What you are asked to do — Return each line exactly as written. Begin with the first line of the entries and end with the line that has "- Long-term reliability testing".

Data for processing —
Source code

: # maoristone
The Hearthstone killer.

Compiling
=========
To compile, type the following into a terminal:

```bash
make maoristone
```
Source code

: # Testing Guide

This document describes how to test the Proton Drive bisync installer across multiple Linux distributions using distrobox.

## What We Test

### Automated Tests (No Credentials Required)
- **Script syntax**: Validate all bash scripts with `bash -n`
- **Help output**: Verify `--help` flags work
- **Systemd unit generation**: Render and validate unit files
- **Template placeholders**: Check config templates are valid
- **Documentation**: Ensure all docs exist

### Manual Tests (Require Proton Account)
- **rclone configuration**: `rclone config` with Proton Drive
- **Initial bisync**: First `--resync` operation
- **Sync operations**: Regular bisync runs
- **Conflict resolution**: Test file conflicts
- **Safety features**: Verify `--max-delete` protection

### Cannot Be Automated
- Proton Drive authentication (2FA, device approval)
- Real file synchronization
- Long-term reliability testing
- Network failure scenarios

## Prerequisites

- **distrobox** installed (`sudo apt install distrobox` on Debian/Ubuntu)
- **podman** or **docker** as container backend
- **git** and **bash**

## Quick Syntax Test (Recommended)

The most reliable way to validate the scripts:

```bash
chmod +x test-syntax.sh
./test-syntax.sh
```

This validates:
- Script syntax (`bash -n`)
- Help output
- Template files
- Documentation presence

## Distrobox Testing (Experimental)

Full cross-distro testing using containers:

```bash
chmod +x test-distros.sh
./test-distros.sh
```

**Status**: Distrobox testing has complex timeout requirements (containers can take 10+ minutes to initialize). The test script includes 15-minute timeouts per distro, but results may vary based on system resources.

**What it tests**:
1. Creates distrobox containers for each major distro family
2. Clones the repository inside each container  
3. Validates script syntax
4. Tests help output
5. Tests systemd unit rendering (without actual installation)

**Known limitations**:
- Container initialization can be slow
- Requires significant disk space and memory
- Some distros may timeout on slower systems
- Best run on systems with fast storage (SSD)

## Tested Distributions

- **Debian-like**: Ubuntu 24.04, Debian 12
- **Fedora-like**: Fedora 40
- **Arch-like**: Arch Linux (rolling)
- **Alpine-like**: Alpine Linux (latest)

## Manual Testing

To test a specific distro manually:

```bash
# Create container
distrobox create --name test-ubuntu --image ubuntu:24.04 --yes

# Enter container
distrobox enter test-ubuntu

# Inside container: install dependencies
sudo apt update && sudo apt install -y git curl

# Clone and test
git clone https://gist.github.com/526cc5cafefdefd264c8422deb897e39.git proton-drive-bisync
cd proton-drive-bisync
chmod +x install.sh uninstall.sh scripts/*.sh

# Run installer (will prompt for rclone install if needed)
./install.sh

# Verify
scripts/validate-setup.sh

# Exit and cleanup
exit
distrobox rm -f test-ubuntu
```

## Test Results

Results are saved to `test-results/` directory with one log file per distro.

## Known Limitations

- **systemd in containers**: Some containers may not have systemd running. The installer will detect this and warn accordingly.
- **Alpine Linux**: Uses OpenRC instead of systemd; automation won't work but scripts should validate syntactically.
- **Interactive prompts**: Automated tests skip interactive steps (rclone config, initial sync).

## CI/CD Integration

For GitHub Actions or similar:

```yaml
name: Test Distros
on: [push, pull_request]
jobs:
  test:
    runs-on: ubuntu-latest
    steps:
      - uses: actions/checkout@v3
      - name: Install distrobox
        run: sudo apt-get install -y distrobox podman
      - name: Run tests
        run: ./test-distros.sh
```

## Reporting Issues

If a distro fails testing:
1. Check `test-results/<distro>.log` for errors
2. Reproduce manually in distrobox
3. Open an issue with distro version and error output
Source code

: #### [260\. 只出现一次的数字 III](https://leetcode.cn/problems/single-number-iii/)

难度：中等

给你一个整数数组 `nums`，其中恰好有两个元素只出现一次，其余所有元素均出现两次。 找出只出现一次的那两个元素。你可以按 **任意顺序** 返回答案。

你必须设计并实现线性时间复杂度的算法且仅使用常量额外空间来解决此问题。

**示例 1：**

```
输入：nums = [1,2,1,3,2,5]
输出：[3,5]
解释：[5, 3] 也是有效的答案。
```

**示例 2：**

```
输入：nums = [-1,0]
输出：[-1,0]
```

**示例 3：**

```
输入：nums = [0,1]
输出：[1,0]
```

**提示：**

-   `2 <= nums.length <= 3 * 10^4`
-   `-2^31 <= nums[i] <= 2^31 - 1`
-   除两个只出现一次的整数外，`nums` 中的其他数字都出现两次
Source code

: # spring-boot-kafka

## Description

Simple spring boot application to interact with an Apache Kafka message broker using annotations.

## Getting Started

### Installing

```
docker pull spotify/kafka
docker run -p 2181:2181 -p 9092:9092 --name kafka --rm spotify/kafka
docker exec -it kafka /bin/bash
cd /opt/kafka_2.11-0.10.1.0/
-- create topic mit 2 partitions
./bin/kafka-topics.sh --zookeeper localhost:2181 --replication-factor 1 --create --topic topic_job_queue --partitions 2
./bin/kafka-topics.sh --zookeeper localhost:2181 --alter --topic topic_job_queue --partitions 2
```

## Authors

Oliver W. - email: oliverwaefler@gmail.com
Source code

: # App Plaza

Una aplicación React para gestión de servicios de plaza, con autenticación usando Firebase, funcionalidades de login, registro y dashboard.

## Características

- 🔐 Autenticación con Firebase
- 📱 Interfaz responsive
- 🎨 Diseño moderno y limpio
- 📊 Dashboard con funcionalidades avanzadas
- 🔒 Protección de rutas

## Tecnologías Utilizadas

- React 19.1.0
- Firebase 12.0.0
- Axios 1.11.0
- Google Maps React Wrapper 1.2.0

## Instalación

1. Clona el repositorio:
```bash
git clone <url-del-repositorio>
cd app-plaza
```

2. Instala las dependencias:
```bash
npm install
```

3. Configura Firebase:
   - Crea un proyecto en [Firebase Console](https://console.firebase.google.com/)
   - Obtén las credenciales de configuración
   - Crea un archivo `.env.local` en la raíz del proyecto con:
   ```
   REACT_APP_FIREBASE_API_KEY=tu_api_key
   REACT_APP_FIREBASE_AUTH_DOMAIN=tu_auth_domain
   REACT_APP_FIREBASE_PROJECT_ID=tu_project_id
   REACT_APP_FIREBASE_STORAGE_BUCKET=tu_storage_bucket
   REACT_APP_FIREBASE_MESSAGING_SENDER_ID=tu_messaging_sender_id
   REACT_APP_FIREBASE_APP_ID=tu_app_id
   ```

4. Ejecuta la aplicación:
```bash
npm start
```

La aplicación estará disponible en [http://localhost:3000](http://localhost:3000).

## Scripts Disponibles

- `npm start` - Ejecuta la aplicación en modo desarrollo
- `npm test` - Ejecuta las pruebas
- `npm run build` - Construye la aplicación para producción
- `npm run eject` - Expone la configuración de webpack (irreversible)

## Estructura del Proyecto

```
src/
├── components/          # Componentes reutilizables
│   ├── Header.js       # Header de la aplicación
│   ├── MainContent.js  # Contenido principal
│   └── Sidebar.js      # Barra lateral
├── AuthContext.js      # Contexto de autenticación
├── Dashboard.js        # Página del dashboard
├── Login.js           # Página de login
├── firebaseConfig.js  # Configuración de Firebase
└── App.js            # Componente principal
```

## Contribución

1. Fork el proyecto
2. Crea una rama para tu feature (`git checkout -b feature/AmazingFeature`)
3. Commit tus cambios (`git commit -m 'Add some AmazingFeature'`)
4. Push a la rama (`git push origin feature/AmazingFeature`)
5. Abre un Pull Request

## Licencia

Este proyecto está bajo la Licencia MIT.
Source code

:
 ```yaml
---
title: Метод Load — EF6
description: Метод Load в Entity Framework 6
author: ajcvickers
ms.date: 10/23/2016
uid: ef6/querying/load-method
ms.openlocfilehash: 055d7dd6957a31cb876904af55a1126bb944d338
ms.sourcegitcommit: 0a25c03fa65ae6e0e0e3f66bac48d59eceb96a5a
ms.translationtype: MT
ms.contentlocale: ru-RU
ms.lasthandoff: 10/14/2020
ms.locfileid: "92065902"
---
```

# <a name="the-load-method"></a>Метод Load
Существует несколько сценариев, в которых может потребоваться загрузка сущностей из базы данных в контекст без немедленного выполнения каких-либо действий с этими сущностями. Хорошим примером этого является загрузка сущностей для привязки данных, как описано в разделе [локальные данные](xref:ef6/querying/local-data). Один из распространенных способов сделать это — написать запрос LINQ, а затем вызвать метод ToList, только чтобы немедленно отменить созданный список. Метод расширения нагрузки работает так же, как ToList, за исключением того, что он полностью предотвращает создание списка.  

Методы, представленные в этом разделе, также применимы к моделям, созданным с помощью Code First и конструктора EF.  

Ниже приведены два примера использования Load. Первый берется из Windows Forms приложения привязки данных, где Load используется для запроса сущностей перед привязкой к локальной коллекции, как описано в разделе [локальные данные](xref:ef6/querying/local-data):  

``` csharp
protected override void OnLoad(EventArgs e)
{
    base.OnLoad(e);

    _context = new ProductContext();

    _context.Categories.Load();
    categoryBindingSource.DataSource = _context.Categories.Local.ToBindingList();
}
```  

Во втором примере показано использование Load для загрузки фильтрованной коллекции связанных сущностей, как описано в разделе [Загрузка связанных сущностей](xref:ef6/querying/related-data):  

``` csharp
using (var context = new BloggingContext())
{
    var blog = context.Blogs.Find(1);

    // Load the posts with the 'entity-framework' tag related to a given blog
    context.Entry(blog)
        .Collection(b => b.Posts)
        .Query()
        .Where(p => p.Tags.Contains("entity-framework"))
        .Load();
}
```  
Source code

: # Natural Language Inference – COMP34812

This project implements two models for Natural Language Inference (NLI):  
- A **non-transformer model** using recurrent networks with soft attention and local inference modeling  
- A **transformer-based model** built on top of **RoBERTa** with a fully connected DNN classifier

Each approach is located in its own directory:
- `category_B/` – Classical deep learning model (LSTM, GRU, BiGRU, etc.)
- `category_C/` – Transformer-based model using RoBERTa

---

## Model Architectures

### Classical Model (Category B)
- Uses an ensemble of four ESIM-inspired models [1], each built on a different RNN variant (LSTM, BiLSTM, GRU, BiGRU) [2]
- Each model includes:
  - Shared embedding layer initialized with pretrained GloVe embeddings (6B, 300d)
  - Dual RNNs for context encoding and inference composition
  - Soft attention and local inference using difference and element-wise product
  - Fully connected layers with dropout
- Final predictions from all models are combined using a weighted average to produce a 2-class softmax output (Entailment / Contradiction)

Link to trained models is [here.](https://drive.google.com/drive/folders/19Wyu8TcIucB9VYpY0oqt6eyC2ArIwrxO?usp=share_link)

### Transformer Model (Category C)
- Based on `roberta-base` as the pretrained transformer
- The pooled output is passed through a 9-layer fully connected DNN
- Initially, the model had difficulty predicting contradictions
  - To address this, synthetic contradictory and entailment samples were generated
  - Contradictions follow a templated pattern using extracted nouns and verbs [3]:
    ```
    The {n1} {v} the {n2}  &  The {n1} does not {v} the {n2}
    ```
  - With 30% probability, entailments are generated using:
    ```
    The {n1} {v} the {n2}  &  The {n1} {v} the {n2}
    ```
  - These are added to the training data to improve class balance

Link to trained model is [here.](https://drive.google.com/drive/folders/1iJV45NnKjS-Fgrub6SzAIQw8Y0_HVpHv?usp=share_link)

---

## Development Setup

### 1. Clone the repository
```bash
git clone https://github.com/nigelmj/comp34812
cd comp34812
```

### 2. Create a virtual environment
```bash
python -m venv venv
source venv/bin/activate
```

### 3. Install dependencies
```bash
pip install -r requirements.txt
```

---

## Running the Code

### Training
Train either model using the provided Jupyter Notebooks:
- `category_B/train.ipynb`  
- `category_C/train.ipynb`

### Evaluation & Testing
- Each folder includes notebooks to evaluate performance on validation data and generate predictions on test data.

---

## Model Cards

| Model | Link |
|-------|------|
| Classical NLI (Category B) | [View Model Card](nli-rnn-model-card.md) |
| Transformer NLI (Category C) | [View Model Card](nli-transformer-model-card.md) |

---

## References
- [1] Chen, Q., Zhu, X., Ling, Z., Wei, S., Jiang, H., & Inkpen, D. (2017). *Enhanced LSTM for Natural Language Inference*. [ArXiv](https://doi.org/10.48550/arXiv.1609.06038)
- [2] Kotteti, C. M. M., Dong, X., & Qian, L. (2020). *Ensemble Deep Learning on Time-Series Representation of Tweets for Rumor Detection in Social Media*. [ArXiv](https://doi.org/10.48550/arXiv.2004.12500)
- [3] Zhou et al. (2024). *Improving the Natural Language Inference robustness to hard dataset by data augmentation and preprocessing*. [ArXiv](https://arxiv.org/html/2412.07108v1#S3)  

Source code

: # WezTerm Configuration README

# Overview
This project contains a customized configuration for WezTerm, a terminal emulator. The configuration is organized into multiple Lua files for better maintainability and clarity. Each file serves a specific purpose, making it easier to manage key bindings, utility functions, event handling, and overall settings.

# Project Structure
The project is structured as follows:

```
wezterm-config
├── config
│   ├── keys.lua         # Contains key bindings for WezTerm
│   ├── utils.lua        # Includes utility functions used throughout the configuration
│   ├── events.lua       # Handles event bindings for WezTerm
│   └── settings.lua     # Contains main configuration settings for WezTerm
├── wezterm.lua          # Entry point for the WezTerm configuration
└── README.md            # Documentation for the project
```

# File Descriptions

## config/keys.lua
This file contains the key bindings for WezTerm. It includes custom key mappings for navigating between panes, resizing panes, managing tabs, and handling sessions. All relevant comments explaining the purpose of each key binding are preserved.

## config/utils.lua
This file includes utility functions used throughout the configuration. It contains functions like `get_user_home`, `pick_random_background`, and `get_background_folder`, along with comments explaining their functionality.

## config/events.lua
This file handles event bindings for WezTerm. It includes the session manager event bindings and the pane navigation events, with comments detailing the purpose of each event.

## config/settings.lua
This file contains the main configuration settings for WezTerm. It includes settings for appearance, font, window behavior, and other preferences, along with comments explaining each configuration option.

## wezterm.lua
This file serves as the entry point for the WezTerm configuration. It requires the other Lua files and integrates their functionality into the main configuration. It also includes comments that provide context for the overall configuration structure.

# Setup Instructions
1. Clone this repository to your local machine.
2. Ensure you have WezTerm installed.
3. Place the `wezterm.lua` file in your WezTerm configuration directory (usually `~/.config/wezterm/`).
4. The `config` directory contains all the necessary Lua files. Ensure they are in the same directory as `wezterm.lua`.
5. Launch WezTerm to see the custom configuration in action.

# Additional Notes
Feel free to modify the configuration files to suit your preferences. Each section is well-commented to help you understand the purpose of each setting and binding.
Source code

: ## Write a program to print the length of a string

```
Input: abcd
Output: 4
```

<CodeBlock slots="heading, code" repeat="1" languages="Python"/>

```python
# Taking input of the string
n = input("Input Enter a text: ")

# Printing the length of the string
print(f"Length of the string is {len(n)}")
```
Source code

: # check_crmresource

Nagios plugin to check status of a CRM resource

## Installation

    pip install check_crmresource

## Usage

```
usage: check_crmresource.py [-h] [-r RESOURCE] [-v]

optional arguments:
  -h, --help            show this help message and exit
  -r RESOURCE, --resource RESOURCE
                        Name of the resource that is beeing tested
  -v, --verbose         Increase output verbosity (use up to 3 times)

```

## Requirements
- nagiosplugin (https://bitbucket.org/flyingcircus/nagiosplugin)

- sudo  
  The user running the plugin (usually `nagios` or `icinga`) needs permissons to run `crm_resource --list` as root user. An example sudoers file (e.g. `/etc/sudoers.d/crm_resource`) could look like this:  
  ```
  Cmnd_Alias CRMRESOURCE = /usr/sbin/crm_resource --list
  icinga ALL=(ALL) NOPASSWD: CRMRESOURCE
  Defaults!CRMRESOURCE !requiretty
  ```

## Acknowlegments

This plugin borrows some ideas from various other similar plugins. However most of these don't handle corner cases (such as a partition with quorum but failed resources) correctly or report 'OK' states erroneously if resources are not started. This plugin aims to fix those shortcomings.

Task solution —
Source code

: # maoristone
The Hearthstone killer.

Compiling
=========
To compile, type the following into a terminal:

```bash
make maoristone
```
Source code

: # Testing Guide

This document describes how to test the Proton Drive bisync installer across multiple Linux distributions using distrobox.

## What We Test

### Automated Tests (No Credentials Required)
- **Script syntax**: Validate all bash scripts with `bash -n`
- **Help output**: Verify `--help` flags work
- **Systemd unit generation**: Render and validate unit files
- **Template placeholders**: Check config templates are valid
- **Documentation**: Ensure all docs exist

### Manual Tests (Require Proton Account)
- **rclone configuration**: `rclone config` with Proton Drive
- **Initial bisync**: First `--resync` operation
- **Sync operations**: Regular bisync runs
- **Conflict resolution**: Test file conflicts
- **Safety features**: Verify `--max-delete` protection

### Cannot Be Automated
- Proton Drive authentication (2FA, device approval)
- Real file synchronization
- Long-term reliability testing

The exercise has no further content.